Anche quest’estate, come ogni estate, abbiamo ascoltato al telegiornale la solitudine degli anziani nelle nostre città. Una condizione terribile, in realtà protratta per l’intero anno, resa meno sopportabile dal caldo e dalle ferie diffuse. A pensarci bene, però, la solitudine è un problema endemico della nostra epoca: la scomparsa della famiglia allargata, la società dei consumi e le tecnologie ci hanno reso sempre più autonomi, bisognosi di spazio e, in definitiva, più soli. Non voglio dire che «si stava meglio quando si stava peggio», ma è certo che un mucchio di persone passano gran parte della loro vita in solitudine.
La vecchiaia acuisce certamente questo problema, anche perché l’assistenza è stata in massima parte devoluta alle cosiddette badanti. Un anziano/a, cioè una persona la cui socialità andrebbe stimolata, viene sostanzialmente rinchiuso dentro casa insieme a un’altra persona, generalmente straniera, che lo aiuta. Per non parlare della solitudine della stessa badante. Secondo me tutto è insensato e paradossale: a causa della pessima reputazione, spesso meritata, di cui godono case di riposo e centri anziani, il sistema tende ad aumentare la solitudine con il progredire del reddito, in un sistema perverso in cui il privilegio consiste nello stare sempre più soli.

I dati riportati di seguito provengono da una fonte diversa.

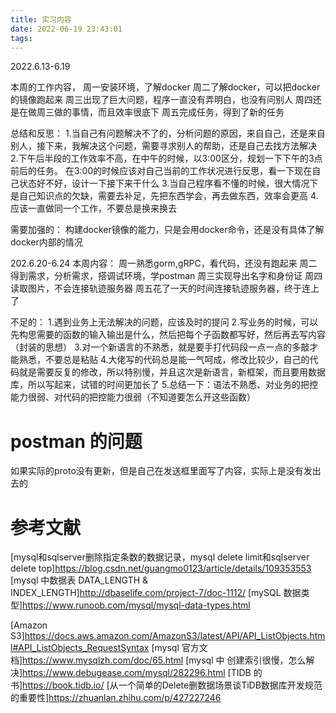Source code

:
 ```yaml
---
title: 实习内容
date: 2022-06-19 23:43:01
tags:
---
```


2022.6.13-6.19

本周的工作内容，
周一安装环境，了解docker
周二了解docker，可以把docker的镜像跑起来
周三出现了巨大问题，程序一直没有弄明白，也没有问别人
周四还是在做周三做的事情，而且效率很底下
周五完成任务，得到了新的任务

总结和反思：
1.当自己有问题解决不了的，分析问题的原因，来自自己，还是来自别人，接下来，我解决这个问题，需要寻求别人的帮助，还是自己去找方法解决
2.下午后半段的工作效率不高，在中午的时候，以3:00区分，规划一下下午的3点前后的任务。
在3:00的时候应该对自己当前的工作状况进行反思，看一下现在自己状态好不好，设计一下接下来干什么
3.当自己程序看不懂的时候，很大情况下是自己知识点的欠缺，需要去补足，先把东西学会，再去做东西，效率会更高
4.应该一直做同一个工作，不要总是换来换去


需要加强的：
构建docker镜像的能力，只是会用docker命令，还是没有具体了解docker内部的情况


202.6.20-6.24
本周内容：
周一熟悉gorm,gRPC，看代码，还没有跑起来
周二得到需求，分析需求，搭调试环境，学postman
周三实现导出名字和身份证
周四读取图片，不会连接轨迹服务器
周五花了一天的时间连接轨迹服务器，终于连上了

不足的：
1.遇到业务上无法解决的问题，应该及时的提问
2.写业务的时候，可以先构思需要的函数的输入输出是什么，然后把每个子函数都写好，然后再去写内容（封装的思想）
3.对一个新语言的不熟悉，就是要手打代码段一点一点的多敲才能熟悉，不要总是粘贴
4.大佬写的代码总是能一气呵成，修改比较少，自己的代码就是需要反复的修改，所以特别慢，并且这次是新语言，新框架，而且要用数据库，所以写起来，试错的时间更加长了
5.总结一下：语法不熟悉、对业务的把控能力很弱、对代码的把控能力很弱（不知道要怎么开这些函数）



# postman 的问题
如果实际的proto没有更新，但是自己在发送框里面写了内容，实际上是没有发出去的



# 参考文献
[mysql和sqlserver删除指定条数的数据记录，mysql delete limit和sqlserver delete top]https://blog.csdn.net/guangmo0123/article/details/109353553
[mysql 中数据表 DATA_LENGTH & INDEX_LENGTH]http://dbaselife.com/project-7/doc-1112/
[mySQL 数据类型]https://www.runoob.com/mysql/mysql-data-types.html

[Amazon S3]https://docs.aws.amazon.com/AmazonS3/latest/API/API_ListObjects.html#API_ListObjects_RequestSyntax
[mysql 官方文档]https://www.mysqlzh.com/doc/65.html
[mysql 中 创建索引很慢，怎么解决]https://www.debugease.com/mysql/282296.html
[TIDB 的书]https://book.tidb.io/
[从一个简单的Delete删数据场景谈TiDB数据库开发规范的重要性]https://zhuanlan.zhihu.com/p/427227246


























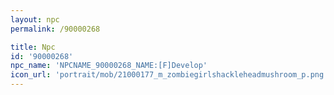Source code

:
 ```yaml
---
layout: npc
permalink: /90000268

title: Npc
id: '90000268'
npc_name: 'NPCNAME_90000268_NAME:[F]Develop'
icon_url: 'portrait/mob/21000177_m_zombiegirlshackleheadmushroom_p.png'
---
```

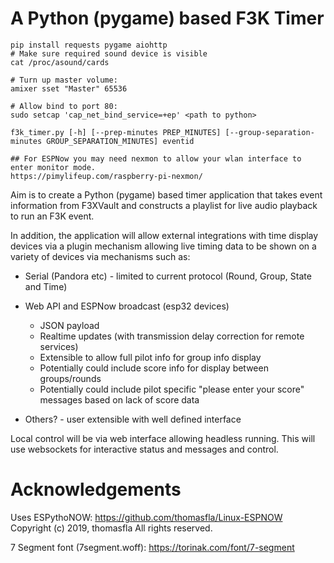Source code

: # A Python (pygame) based F3K Timer

```
pip install requests pygame aiohttp 
# Make sure required sound device is visible
cat /proc/asound/cards

# Turn up master volume:
amixer sset "Master" 65536

# Allow bind to port 80:
sudo setcap 'cap_net_bind_service=+ep' <path to python>

f3k_timer.py [-h] [--prep-minutes PREP_MINUTES] [--group-separation-minutes GROUP_SEPARATION_MINUTES] eventid

## For ESPNow you may need nexmon to allow your wlan interface to enter monitor mode.
https://pimylifeup.com/raspberry-pi-nexmon/
```

Aim is to create a Python (pygame) based timer application that takes event information from F3XVault and constructs a playlist for live audio playback to run an F3K event.

In addition, the application will allow external integrations with time display devices via a plugin mechanism allowing live timing data to be shown on a variety of devices via mechanisms such as:
- Serial (Pandora etc) - limited to current protocol (Round, Group, State and Time)

- Web API and ESPNow broadcast (esp32 devices)
  * JSON payload
  * Realtime updates (with transmission delay correction for remote services)
  * Extensible to allow full pilot info for group info display
  * Potentially could include score info for display between groups/rounds
  * Potentially could include pilot specific "please enter your score" messages based on lack of score data

- Others? - user extensible with well defined interface

Local control will be via web interface allowing headless running. This will use websockets for interactive status and messages and control.

# Acknowledgements
Uses ESPythoNOW: https://github.com/thomasfla/Linux-ESPNOW
Copyright (c) 2019, thomasfla
All rights reserved.

7 Segment font (7segment.woff):
https://torinak.com/font/7-segment
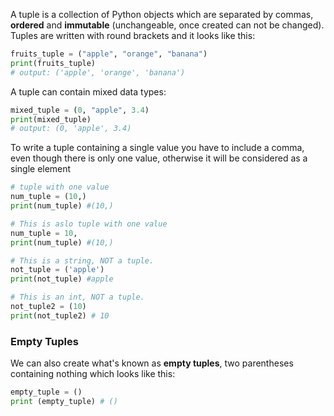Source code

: A tuple is a collection of Python objects which are separated by commas, **ordered** and **immutable** (unchangeable, once created can not be changed). Tuples are written with round brackets and it looks like this:


```python
fruits_tuple = ("apple", "orange", "banana")
print(fruits_tuple) 
# output: ('apple', 'orange', 'banana')
```

A tuple can contain mixed data types:
```python
mixed_tuple = (0, "apple", 3.4)
print(mixed_tuple) 
# output: (0, 'apple', 3.4) 
```



To write a tuple containing a single value you have to include a comma, even though there is only one value, otherwise it will be considered as a single element

```python
# tuple with one value
num_tuple = (10,)
print(num_tuple) #(10,)

# This is aslo tuple with one value
num_tuple = 10, 
print(num_tuple) #(10,)

# This is a string, NOT a tuple.
not_tuple = ('apple')
print(not_tuple) #apple

# This is an int, NOT a tuple.
not_tuple2 = (10)
print(not_tuple2) # 10

```

### Empty Tuples

We can also create what's known as **empty tuples**, two parentheses containing nothing which looks like this:


```python
empty_tuple = ()
print (empty_tuple) # ()
```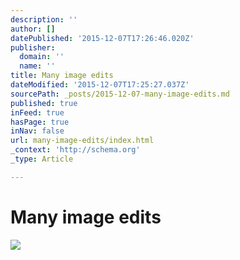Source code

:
 ```yaml
---
description: ''
author: []
datePublished: '2015-12-07T17:26:46.020Z'
publisher:
  domain: ''
  name: ''
title: Many image edits
dateModified: '2015-12-07T17:25:27.037Z'
sourcePath: _posts/2015-12-07-many-image-edits.md
published: true
inFeed: true
hasPage: true
inNav: false
url: many-image-edits/index.html
_context: 'http://schema.org'
_type: Article

---
```

# Many image edits
![](https://the-grid-user-content.s3-us-west-2.amazonaws.com/819ea811-1ef2-4c8d-ac41-1865ecd51459.png)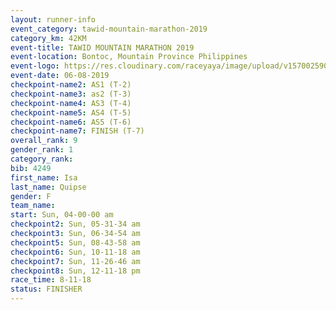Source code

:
 ```yaml
---
layout: runner-info 
event_category: tawid-mountain-marathon-2019 
category_km: 42KM 
event-title: TAWID MOUNTAIN MARATHON 2019 
event-location: Bontoc, Mountain Province Philippines 
event-logo: https://res.cloudinary.com/raceyaya/image/upload/v1570025905/logo/tawid-mountain_shpquo.png 
event-date: 06-08-2019 
checkpoint-name2: AS1 (T-2) 
checkpoint-name3: as2 (T-3) 
checkpoint-name4: AS3 (T-4) 
checkpoint-name5: AS4 (T-5) 
checkpoint-name6: AS5 (T-6) 
checkpoint-name7: FINISH (T-7) 
overall_rank: 9
gender_rank: 1
category_rank: 
bib: 4249
first_name: Isa
last_name: Quipse
gender: F
team_name: 
start: Sun, 04-00-00 am
checkpoint2: Sun, 05-31-34 am
checkpoint3: Sun, 06-34-54 am
checkpoint5: Sun, 08-43-58 am
checkpoint6: Sun, 10-11-18 am
checkpoint7: Sun, 11-26-46 am
checkpoint8: Sun, 12-11-18 pm
race_time: 8-11-18
status: FINISHER
---
```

Tra i tanti segmenti del welfare che andrebbero ripensati c’è certamente la terza età. Perché non provare a immaginare un’idea nuova e rivoluzionaria delle case di riposo? Luoghi aperti e accoglienti, magari con scuole e centri sportivi per favorire l’incontro tra anziani e giovani, dotati di ristoranti e spazi dove accogliere i parenti? Naturalmente è solo un’idea – e anzi i pochi interessati con cui ne ho parlato si sono detti decisamente contrari -, magari sbagliata, ma non ditemi che far di tutto per segregarsi in casa sia una soluzione tanto logica.